Nad Polskim Stronnictwem Ludowym zbierają się czarne chmury wyborcze. Coraz więcej kłopotów mają kandydaci Polskiego Stronnictwa Ludowego do Sejmu i Senatu. Nad ranem Centralne Biuro Antykorupcyjne zatrzymało Małgorzatę S. podczas próby przyjęcia łapówki – donosi Radio ZET. To miała być kandydatka PSL z Kielc do Senatu. CBA potwierdziło informacje.
Małgorzata S. jest dyrektorem powiatowego urzędu pracy w Kielcach oraz radną sejmiku województwa świętokrzyskiego. W Kielcach PO i PSL miało wystawić wspólnego kandydata. Jednak ludowcy zmienili zdanie. PSL nieoczekiwanie dla koalicjanta, wystawiło do Senatu Małgorzatę S.
Rzecznik CBA Jacek Dobrzyński potwierdza zatrzymanie kobiety i dodaje, że czynności są realizowane w trybie „niecierpiącym zwłoki”. Ten tryb oznacza, że CBA zatrzymało kobietę na gorącym uczynku, w trakcie operacji specjalnej – pisze Radio Zet.
Przypomnimy, że Ludowcy zatwierdzili swoje listy wyborcze. Jak się okazuje, wśród „jedynek” znalazł się Jan Bury, któremu prokuratura chce postawić zarzuty. Pisaliśmy o tym fakcie.
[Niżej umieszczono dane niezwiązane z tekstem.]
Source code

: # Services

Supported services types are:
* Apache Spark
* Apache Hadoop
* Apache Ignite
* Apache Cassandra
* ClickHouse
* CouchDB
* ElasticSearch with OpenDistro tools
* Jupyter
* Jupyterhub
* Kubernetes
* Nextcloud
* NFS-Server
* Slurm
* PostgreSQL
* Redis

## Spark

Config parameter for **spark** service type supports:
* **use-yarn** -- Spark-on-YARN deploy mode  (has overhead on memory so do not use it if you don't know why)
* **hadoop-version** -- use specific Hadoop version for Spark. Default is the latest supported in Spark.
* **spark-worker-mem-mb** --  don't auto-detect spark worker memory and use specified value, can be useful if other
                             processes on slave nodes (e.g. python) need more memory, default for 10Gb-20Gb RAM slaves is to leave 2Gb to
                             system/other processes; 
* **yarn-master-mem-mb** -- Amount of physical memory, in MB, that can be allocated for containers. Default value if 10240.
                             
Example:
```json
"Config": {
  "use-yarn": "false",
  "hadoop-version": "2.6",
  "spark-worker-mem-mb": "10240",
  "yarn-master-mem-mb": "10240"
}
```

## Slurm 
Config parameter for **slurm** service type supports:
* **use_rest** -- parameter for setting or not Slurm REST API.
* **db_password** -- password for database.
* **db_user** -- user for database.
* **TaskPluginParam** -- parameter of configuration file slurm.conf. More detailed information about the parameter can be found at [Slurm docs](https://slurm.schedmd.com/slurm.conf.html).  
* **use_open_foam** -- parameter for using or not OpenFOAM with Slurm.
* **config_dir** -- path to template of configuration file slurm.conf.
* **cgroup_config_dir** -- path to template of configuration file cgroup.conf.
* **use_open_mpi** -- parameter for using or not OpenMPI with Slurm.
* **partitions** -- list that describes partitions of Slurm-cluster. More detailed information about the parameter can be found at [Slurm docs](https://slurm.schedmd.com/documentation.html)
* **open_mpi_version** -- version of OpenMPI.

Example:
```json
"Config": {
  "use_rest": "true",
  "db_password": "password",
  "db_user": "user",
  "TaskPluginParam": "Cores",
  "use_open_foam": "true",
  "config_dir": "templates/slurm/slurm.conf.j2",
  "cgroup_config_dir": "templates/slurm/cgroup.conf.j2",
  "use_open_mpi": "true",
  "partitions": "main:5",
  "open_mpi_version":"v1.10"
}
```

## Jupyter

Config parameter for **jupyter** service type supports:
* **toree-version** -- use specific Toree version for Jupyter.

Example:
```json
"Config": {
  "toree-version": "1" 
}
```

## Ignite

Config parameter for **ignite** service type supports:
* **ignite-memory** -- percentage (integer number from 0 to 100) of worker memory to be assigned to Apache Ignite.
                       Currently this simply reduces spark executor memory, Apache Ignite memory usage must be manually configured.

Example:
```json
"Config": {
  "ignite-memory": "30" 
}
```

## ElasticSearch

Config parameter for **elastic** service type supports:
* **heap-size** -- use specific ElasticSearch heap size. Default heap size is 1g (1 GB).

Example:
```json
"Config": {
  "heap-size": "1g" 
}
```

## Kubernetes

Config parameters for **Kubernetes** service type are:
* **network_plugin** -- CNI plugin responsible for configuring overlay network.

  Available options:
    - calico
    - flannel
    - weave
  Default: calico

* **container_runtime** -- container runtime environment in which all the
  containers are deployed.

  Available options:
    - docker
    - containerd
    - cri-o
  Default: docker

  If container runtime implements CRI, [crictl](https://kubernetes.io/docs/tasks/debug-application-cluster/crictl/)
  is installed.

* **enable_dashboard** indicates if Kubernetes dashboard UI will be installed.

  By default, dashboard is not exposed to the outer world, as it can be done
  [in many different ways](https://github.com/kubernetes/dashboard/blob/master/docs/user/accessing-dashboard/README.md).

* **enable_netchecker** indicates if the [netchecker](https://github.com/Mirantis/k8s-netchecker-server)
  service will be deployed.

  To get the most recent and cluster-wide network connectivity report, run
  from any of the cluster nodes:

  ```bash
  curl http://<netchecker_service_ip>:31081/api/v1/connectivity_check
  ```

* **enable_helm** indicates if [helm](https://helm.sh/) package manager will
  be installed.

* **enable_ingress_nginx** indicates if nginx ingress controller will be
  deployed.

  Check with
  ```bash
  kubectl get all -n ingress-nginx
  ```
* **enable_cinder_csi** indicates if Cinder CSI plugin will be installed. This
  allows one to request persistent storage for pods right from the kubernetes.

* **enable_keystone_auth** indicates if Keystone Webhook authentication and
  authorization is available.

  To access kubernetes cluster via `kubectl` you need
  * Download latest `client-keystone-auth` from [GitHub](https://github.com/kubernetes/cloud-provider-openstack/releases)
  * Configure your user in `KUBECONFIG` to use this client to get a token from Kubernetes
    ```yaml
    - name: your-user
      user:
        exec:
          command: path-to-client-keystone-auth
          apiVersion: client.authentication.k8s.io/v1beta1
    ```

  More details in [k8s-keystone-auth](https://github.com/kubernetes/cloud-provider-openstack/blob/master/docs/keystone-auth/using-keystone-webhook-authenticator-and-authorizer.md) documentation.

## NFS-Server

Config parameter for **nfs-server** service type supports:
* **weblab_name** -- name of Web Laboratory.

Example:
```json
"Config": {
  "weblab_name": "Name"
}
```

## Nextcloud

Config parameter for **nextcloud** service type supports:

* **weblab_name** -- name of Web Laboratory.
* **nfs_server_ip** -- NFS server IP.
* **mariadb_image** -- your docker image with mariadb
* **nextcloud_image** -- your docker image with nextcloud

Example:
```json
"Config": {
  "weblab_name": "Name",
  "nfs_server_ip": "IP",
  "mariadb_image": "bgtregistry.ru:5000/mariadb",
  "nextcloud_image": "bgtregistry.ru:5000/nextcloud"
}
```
Według śledczych miał wpływać na decyzje o wyborze kandydatów na stanowiska w NIK. Start Burego budzi zainteresowanie po tym, jak do Sejmu trafił wniosek o uchylenie mu immunitetu. Katowicka Prokuratura Apelacyjna chce mu postawić zarzuty przekroczenia uprawnień, za co grozi do trzech lat więzienia – według prokuratury polityk PSL miał wpływać na decyzje o wyborze niektórych kandydatów na stanowiska w delegaturach NIK.